Поэтому, переехав в Россию в «лихие девяностые», я был счастлив. Много всего происходило, но постепенно вырабатывался иммунитет. Мы сняли квартиру у Елисеевского магазина, и однажды я проснулся от звука проходящих по мостовой танков… Начались известные события осени 1993-го, когда стреляли по Белому дому. И это был совсем уже какой-то сюр, мы только уехали от танков…

Я благодарен родителям, потому что они совершили героический акт. Оставили дом, все нажитое, друзей и близких, кого любили, ради того, чтобы дать сыну хоть какой-то шанс на будущее. Спасти его, и при этом пройти через огромное количество унижений. Я помню все эти разговоры про то, что была одна великая страна, где все люди братья… Да, была одна страна, но я помню, как нас выгоняли с очередной съемной квартиры, мы с мамой звонили по объявлениям в газете «Из рук в руки», и нам говорили: «Мы кавказцам не сдаем». То есть, мы все были братьями в Союзе, а потом все стали кавказцами, хохлами и так далее.
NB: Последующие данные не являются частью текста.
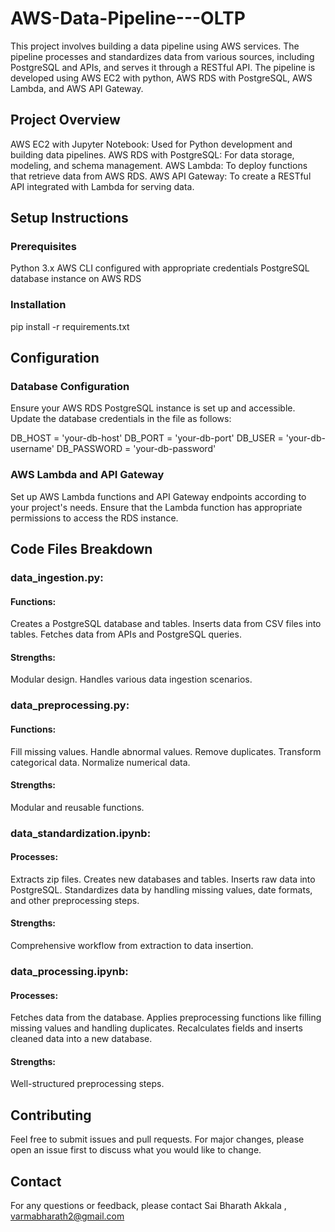 # AWS-Data-Pipeline---OLTP
This project involves building a data pipeline using AWS services. The pipeline processes and standardizes data from various sources, including PostgreSQL and APIs, and serves it through a RESTful API. The pipeline is developed using AWS EC2 with python, AWS RDS with PostgreSQL, AWS Lambda, and AWS API Gateway.

## Project Overview
AWS EC2 with Jupyter Notebook: Used for Python development and building data pipelines.
AWS RDS with PostgreSQL: For data storage, modeling, and schema management.
AWS Lambda: To deploy functions that retrieve data from AWS RDS.
AWS API Gateway: To create a RESTful API integrated with Lambda for serving data.

## Setup Instructions
### Prerequisites
Python 3.x
AWS CLI configured with appropriate credentials
PostgreSQL database instance on AWS RDS

### Installation
pip install -r requirements.txt

## Configuration
### Database Configuration
Ensure your AWS RDS PostgreSQL instance is set up and accessible. Update the database credentials in the file as follows:

DB_HOST = 'your-db-host'
DB_PORT = 'your-db-port'
DB_USER = 'your-db-username'
DB_PASSWORD = 'your-db-password'

### AWS Lambda and API Gateway
Set up AWS Lambda functions and API Gateway endpoints according to your project's needs. Ensure that the Lambda function has appropriate permissions to access the RDS instance.

## Code Files Breakdown
### data_ingestion.py:

#### Functions:
Creates a PostgreSQL database and tables.
Inserts data from CSV files into tables.
Fetches data from APIs and PostgreSQL queries.
#### Strengths:
Modular design.
Handles various data ingestion scenarios.

### data_preprocessing.py:

#### Functions:
Fill missing values.
Handle abnormal values.
Remove duplicates.
Transform categorical data.
Normalize numerical data.
#### Strengths:
Modular and reusable functions.

### data_standardization.ipynb:

#### Processes:
Extracts zip files.
Creates new databases and tables.
Inserts raw data into PostgreSQL.
Standardizes data by handling missing values, date formats, and other preprocessing steps.
#### Strengths:
Comprehensive workflow from extraction to data insertion.

### data_processing.ipynb:

#### Processes:
Fetches data from the database.
Applies preprocessing functions like filling missing values and handling duplicates.
Recalculates fields and inserts cleaned data into a new database.
#### Strengths:
Well-structured preprocessing steps.

## Contributing
Feel free to submit issues and pull requests. For major changes, please open an issue first to discuss what you would like to change.

## Contact
For any questions or feedback, please contact Sai Bharath Akkala , varmabharath2@gmail.com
Поэтому эти байки пусть останутся для сантиментов…

К сожалению, моих родителей нет в живых, но их любовь спасает меня до сих пор. Каждый вечер перед сном я благодарю их за то, что они были очень деликатны. Воспитывали меня строго, но без давления, никогда это не было унизительно. С малых лет у меня была возможность выбора. Можно сказать, что первые уроки режиссуры мне давала мама, когда в нашем доме собирались талантливые люди, которые создавали все то прекрасное, что мы любим в грузинском театре, музыке и кинематографе.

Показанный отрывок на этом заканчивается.